* [EXERCISE OBJECTIVE]
Write out all of the entries exactly as given.

Stored items from a collection
---------------

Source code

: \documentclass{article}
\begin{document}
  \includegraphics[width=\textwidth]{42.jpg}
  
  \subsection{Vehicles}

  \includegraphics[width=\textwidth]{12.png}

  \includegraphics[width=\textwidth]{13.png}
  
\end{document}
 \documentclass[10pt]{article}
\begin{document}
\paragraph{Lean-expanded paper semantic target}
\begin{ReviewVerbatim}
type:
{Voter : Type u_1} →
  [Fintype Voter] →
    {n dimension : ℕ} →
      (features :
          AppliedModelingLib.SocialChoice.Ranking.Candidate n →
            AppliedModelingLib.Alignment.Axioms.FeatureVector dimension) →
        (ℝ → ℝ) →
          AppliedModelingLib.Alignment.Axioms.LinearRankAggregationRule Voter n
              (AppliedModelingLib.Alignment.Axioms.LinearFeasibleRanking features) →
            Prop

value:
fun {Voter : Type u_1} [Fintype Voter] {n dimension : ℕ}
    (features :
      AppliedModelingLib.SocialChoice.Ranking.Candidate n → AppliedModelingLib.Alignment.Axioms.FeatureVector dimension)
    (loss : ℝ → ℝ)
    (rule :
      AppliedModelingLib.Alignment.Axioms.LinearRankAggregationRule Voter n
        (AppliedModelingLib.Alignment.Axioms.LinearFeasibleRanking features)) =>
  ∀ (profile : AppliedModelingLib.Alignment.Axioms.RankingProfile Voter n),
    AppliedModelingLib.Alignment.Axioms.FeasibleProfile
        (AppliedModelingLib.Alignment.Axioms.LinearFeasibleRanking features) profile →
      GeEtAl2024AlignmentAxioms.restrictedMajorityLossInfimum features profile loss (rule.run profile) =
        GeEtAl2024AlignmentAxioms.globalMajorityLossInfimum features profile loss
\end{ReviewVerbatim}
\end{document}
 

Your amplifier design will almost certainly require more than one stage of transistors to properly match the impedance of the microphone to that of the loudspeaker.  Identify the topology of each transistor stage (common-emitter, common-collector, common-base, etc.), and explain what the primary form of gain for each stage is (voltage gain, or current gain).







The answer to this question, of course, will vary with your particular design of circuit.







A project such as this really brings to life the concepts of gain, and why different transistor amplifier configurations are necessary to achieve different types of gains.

---------------

* [TASK ANSWER]
Source code

: \documentclass{article}
\begin{document}
  \includegraphics[width=\textwidth]{42.jpg}
  
  \subsection{Vehicles}

  \includegraphics[width=\textwidth]{12.png}

  \includegraphics[width=\textwidth]{13.png}
  
\end{document}
 \documentclass[10pt]{article}
\begin{document}
\paragraph{Lean-expanded paper semantic target}
\begin{ReviewVerbatim}
type:
{Voter : Type u_1} →
  [Fintype Voter] →
    {n dimension : ℕ} →
      (features :
          AppliedModelingLib.SocialChoice.Ranking.Candidate n →
            AppliedModelingLib.Alignment.Axioms.FeatureVector dimension) →
        (ℝ → ℝ) →
          AppliedModelingLib.Alignment.Axioms.LinearRankAggregationRule Voter n
              (AppliedModelingLib.Alignment.Axioms.LinearFeasibleRanking features) →
            Prop

value:
fun {Voter : Type u_1} [Fintype Voter] {n dimension : ℕ}
    (features :
      AppliedModelingLib.SocialChoice.Ranking.Candidate n → AppliedModelingLib.Alignment.Axioms.FeatureVector dimension)
    (loss : ℝ → ℝ)
    (rule :
      AppliedModelingLib.Alignment.Axioms.LinearRankAggregationRule Voter n
        (AppliedModelingLib.Alignment.Axioms.LinearFeasibleRanking features)) =>
  ∀ (profile : AppliedModelingLib.Alignment.Axioms.RankingProfile Voter n),
    AppliedModelingLib.Alignment.Axioms.FeasibleProfile
        (AppliedModelingLib.Alignment.Axioms.LinearFeasibleRanking features) profile →
      GeEtAl2024AlignmentAxioms.restrictedMajorityLossInfimum features profile loss (rule.run profile) =
        GeEtAl2024AlignmentAxioms.globalMajorityLossInfimum features profile loss
\end{ReviewVerbatim}
\end{document}
 

Your amplifier design will almost certainly require more than one stage of transistors to properly match the impedance of the microphone to that of the loudspeaker.  Identify the topology of each transistor stage (common-emitter, common-collector, common-base, etc.), and explain what the primary form of gain for each stage is (voltage gain, or current gain).







The answer to this question, of course, will vary with your particular design of circuit.







A project such as this really brings to life the concepts of gain, and why different transistor amplifier configurations are necessary to achieve different types of gains.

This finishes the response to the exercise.